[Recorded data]

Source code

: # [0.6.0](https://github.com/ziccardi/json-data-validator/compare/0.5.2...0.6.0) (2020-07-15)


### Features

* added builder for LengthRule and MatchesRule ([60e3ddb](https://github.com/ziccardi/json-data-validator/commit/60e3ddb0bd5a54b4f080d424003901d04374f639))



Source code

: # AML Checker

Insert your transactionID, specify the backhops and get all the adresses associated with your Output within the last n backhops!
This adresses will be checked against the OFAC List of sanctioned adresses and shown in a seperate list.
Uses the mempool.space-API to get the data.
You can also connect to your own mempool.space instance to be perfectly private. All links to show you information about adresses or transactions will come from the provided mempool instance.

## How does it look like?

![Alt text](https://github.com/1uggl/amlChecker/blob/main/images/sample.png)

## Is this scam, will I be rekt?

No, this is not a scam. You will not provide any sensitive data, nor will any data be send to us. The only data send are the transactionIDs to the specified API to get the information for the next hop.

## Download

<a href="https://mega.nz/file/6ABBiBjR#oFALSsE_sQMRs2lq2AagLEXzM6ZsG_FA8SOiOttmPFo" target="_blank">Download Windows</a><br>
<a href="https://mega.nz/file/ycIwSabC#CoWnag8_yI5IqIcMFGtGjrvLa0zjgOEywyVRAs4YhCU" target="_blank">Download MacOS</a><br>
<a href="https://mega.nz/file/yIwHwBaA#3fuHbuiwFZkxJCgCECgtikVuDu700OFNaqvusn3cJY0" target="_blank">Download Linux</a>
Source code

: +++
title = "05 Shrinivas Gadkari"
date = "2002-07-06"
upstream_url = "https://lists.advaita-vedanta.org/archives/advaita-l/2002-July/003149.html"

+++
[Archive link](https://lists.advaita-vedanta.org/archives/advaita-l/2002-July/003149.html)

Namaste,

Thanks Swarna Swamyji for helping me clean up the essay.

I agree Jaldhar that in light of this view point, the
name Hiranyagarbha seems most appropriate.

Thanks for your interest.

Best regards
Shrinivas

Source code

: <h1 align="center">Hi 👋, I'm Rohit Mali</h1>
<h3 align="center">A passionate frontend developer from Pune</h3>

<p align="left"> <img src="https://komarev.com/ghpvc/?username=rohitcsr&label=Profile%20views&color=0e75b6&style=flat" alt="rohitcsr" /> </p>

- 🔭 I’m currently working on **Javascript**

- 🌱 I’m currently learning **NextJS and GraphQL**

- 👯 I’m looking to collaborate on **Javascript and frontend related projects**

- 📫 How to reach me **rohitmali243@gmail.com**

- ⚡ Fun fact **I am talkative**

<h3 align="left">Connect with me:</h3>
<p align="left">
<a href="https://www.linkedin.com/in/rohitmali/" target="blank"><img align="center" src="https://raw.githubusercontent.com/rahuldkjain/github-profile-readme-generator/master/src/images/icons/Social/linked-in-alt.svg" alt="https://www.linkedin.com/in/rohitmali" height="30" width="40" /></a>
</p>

_GOAL OF THE EXERCISE_.
Check each line of the records for the string "Shrinivas" and copy those that have it.

_ANSWER SPACE_.
title = "05 Shrinivas Gadkari"
Shrinivas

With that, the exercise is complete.